- [YOUR INSTRUCTIONS]:
Each line of the entries that mentions the string "code" needs to be reported.

- [SOURCE DATA]:

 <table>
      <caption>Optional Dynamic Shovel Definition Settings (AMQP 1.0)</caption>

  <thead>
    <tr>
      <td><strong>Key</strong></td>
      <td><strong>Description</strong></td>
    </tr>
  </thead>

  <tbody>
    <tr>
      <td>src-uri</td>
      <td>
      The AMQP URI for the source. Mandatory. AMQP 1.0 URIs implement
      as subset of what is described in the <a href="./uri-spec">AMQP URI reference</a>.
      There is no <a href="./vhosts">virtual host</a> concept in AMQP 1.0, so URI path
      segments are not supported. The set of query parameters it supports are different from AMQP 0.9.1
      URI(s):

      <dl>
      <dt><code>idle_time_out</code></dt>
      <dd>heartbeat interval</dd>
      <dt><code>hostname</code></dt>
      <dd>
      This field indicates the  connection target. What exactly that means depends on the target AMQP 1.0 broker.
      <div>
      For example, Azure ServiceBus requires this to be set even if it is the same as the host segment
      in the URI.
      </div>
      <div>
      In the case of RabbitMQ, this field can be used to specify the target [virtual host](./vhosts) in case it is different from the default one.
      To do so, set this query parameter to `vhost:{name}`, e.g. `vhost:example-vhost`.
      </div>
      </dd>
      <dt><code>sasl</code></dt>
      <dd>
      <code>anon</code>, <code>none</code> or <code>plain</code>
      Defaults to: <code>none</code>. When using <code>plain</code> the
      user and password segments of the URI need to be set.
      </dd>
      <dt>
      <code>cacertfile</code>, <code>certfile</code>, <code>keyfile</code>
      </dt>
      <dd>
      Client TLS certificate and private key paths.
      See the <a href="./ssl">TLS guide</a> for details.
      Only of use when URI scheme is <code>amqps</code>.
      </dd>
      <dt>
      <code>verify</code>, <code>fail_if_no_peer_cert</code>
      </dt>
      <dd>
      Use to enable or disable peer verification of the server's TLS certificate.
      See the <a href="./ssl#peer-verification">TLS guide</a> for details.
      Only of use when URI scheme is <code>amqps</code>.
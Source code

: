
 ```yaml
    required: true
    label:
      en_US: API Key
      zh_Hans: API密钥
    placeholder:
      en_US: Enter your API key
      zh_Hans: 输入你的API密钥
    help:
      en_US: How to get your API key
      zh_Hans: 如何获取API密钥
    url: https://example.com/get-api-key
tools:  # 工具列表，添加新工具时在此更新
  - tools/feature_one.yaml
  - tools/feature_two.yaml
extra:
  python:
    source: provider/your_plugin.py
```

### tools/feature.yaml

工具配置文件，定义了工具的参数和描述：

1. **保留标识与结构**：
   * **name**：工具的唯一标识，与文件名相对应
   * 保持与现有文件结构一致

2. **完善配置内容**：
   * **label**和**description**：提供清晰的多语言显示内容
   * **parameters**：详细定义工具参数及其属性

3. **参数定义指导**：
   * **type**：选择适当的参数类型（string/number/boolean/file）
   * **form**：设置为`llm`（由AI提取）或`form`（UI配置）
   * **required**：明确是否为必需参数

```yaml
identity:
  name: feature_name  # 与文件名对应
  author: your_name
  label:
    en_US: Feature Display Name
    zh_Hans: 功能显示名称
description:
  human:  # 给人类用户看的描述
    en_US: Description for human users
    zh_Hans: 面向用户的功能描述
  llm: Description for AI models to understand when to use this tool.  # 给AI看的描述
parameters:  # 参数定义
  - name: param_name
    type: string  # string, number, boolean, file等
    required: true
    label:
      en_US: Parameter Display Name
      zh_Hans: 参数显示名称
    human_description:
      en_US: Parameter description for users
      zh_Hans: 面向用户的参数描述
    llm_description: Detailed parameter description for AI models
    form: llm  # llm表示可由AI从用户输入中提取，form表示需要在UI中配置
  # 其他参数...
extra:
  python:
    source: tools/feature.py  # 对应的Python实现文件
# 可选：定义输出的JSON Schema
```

- [YOUR SOLUTION]:
      <dt><code>idle_time_out</code></dt>
      <dt><code>hostname</code></dt>
      <dt><code>sasl</code></dt>
      <code>anon</code>, <code>none</code> or <code>plain</code>
      Defaults to: <code>none</code>. When using <code>plain</code> the
      <code>cacertfile</code>, <code>certfile</code>, <code>keyfile</code>
      Only of use when URI scheme is <code>amqps</code>.
      <code>verify</code>, <code>fail_if_no_peer_cert</code>
      Only of use when URI scheme is <code>amqps</code>.
Source code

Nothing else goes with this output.